Not a release cycle length problem
Posted May 3, 2007 11:54 UTC (Thu) by
nim-nim (subscriber, #34454)
Parent article:
A tale of two release cycles
I don't like this article too much.
Adrian was not complaining the release cycle was too short. "You want over-long cycles" is the spin people who didn't listen to him put on his message. Ideed some of the examples Adrian pointed at were problems reported a month ago (so there was definitely no lack of time to look at them).
Adrian was objecting to the general attitude consisting of silently ignoring problem reports if you feel like it.
His argument went this way. Developpers used to complain:
- no one tested rcs
- testers didn't write good bug reports
- bug reports were submitted via bugzilla instead of direct mail
- reports arrived to late for problems to be fixed
- people lumped toguether all kind of problems (RFEs, long-lurking bugs never reported before, hardware problems, etc)
So Adrian:
- collected the supposedly non-existent rc problem reports
- reformated them
- wrote personnalised repeated mails difficult to miss
- documented their early date of submission
- kept only regressions reports (bugs we know were introduced by recent code changes)
This is a mass of heavy and painful work to undertake.

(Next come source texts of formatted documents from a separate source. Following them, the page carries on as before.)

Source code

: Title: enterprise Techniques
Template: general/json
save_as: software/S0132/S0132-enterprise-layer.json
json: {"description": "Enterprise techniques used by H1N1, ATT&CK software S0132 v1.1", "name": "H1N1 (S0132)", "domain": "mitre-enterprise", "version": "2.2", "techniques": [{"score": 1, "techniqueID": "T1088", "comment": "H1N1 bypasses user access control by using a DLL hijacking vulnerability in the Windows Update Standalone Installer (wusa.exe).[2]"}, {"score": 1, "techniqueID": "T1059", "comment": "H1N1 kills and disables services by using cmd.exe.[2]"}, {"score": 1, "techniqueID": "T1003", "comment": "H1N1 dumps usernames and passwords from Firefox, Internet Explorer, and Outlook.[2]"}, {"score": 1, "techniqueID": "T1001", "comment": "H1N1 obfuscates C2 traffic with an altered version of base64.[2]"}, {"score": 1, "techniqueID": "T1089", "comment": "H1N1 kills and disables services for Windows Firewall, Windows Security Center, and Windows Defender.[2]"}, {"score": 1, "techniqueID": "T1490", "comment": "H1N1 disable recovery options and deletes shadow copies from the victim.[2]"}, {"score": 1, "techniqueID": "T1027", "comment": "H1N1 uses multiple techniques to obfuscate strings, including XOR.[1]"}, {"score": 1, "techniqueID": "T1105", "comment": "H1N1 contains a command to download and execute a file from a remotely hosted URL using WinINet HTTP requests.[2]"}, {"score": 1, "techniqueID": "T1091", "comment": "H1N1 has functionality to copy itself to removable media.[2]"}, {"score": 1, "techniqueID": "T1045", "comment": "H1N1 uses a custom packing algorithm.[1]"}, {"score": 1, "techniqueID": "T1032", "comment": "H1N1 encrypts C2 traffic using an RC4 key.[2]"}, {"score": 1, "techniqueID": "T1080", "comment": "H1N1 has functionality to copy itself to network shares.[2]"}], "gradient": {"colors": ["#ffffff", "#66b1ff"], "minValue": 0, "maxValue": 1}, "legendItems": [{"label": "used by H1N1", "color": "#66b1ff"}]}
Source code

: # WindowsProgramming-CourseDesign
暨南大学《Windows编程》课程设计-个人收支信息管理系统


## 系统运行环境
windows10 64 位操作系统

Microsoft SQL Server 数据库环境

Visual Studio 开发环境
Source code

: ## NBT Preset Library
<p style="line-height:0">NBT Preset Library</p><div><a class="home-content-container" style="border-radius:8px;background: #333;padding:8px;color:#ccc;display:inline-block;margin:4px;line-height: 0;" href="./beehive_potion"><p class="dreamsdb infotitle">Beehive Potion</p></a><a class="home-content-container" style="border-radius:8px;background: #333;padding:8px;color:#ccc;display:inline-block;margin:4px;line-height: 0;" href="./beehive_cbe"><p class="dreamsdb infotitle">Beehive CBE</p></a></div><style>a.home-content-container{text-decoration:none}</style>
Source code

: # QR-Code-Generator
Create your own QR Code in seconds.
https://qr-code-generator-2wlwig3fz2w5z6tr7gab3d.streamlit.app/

And despite all this documentation efforts, some problems which had no good reason not to be fixed were not even looked at. And no one saw any problem with this (Indeed people told him to lower his expectations, and that of course they could ignore as many reports as they wanted. And when he asked for process/tool changes to make his work easier people asked him to do even more work without any promise to look at the result)
I perfectly understand his reaction. This was a blatant lack of respect towards his work (and the reporting work others did before, which he was the only one to acknowledge). When you ask a lot of volunteer work of someone the minimum is to do something with the result.
You have healthy projects where dev & test teams respect each other, and you have projects where developpers play prima-donas and consider every other bit of the ecosystem canon fodder. I guess the ugly truth is that the Linux project is in the second category.
We'll soon see if Adrian is replaced and if alienating him to save some inconvenient developper effort was the right thing to do.